The bill, sponsored by House Oversight and Government Reform Chairman Henry Waxman, D-Calif., had been considered by his panel last week. But senior Republicans on the Armed Services Committee raised concerns that the original bill would have prevented the Defense Department from making quick purchases of needed battlefield equipment and last week wrote House Armed Services Chairman Ike Skelton, D-Mo., urging him to hold a mark up and not waive his jurisdiction over the bill.

In its markup of the Accountability in Contracting Act (H.R. 1362), the Armed Services Committee protected some procurement flexibilities and lifted some of the restrictions proposed by Waxman.

"I believe the mark remedies the most serious deficiencies of the base bill," House Armed Services ranking member Duncan Hunter, R-Calif., said in a statement Tuesday.

One significant change affected a provision in the original bill that would have limited the length of contracts over $100,000 to one year unless the head of the contracting agency determined the government would be "seriously injured" by such a limit. This provision sought to discourage the practice of awarding long-term sole source contracts.

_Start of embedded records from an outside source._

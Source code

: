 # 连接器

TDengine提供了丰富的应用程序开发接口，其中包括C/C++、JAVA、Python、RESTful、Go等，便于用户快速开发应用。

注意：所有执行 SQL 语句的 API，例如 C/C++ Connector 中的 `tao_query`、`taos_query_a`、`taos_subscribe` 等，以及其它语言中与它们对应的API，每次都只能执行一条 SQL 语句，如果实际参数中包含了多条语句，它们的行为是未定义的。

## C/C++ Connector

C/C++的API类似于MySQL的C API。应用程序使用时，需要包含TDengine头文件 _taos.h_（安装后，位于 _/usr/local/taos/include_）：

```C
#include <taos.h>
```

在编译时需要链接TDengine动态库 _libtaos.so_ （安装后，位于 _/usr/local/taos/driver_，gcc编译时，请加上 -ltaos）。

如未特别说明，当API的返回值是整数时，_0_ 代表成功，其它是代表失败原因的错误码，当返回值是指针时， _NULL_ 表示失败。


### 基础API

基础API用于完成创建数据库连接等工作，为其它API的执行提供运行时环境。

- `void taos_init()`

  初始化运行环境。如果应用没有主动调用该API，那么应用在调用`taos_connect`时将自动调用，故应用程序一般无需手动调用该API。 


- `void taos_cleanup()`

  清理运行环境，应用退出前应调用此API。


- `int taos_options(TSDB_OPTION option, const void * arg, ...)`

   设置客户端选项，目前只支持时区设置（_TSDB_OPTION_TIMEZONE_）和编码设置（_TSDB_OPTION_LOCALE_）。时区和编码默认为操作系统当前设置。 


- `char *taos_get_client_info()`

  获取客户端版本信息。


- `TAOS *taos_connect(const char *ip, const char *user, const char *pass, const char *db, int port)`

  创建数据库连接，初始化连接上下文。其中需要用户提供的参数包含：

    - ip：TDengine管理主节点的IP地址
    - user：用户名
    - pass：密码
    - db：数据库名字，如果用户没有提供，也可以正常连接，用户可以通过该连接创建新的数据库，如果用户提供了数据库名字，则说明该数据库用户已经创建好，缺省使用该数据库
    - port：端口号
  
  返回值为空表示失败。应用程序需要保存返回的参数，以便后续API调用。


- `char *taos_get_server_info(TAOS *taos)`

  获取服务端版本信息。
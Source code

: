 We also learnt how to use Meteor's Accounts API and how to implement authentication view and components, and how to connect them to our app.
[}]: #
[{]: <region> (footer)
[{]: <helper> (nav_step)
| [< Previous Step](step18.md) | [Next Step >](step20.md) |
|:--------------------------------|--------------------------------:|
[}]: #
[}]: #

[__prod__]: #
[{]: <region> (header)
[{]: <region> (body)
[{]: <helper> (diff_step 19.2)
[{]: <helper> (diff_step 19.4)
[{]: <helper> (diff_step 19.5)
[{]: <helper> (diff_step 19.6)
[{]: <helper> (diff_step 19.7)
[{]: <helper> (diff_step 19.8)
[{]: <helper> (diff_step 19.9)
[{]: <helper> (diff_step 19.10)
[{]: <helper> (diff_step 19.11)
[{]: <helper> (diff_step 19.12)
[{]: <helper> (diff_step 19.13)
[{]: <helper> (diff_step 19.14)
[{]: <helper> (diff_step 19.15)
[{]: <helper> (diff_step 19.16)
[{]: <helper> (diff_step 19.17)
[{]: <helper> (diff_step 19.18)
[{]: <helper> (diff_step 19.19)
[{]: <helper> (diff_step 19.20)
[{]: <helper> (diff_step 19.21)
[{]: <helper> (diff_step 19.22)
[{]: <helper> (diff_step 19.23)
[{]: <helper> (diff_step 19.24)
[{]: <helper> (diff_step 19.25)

In Skelton's mark, which the House Armed Services Committee approved, 53-0, the dollar threshold was raised to $1 million. Skelton's mark also changed a provision in Waxman's bill requiring the heads of all executive agencies to develop and implement a plan to minimize sole-source contracts and submit a report to the House and Senate appropriations committees, as well as the House Oversight and Government Reform and the Senate Homeland Security and Government Affairs panels.

The House Armed Services version would allow the Defense Department to write only one plan -- from the under secretary for acquisition, bypassing the heads of the military services - and submit it to the House and Senate Armed Services committees.

The bill approved Tuesday also struck a provision in Waxman's language that would have required agencies to invest 1 percent of the total cost of contracts into contract personnel, administration, oversight and planning.

That language was an "overreach to say the least" and potentially could do some "significant harm" in the Defense Department, said House Armed Services Air and Land Forces Subcommittee ranking member Jim Saxton, R-N.J.

Waxman has agreed to most of the differences proposed in the House Armed Services Committee's bill, a knowledgeable House aide said. But the two panels still are negotiating a provision in Waxman's bill that would expand the number of procurement officials who must follow stringent post-employment restrictions.

The goal, clearly, is to stop the revolving door between government and industry. But the House Armed Services Committee is concerned that the new standard established in Waxman's legislation would encompass hundreds of people on each contract.

"There is a practical concern and also ongoing dialogue on how many people you want to capture in order to achieve the provision's intent," the aide said.

The Rules Committee will consider both Waxman's legislation and Skelton's bill, offered as a substitute, this week.

The House plans to vote on the bill on Thursday. Meanwhile, House Democratic leaders included some of the provisions in Waxman's bill in the sprawling fiscal 2007 supplemental spending legislation, which the House Appropriations Committee plans to mark up Thursday. In particular, the supplemental includes provisions that would minimize sole-source contracts and require justification for non-competitive contract awards.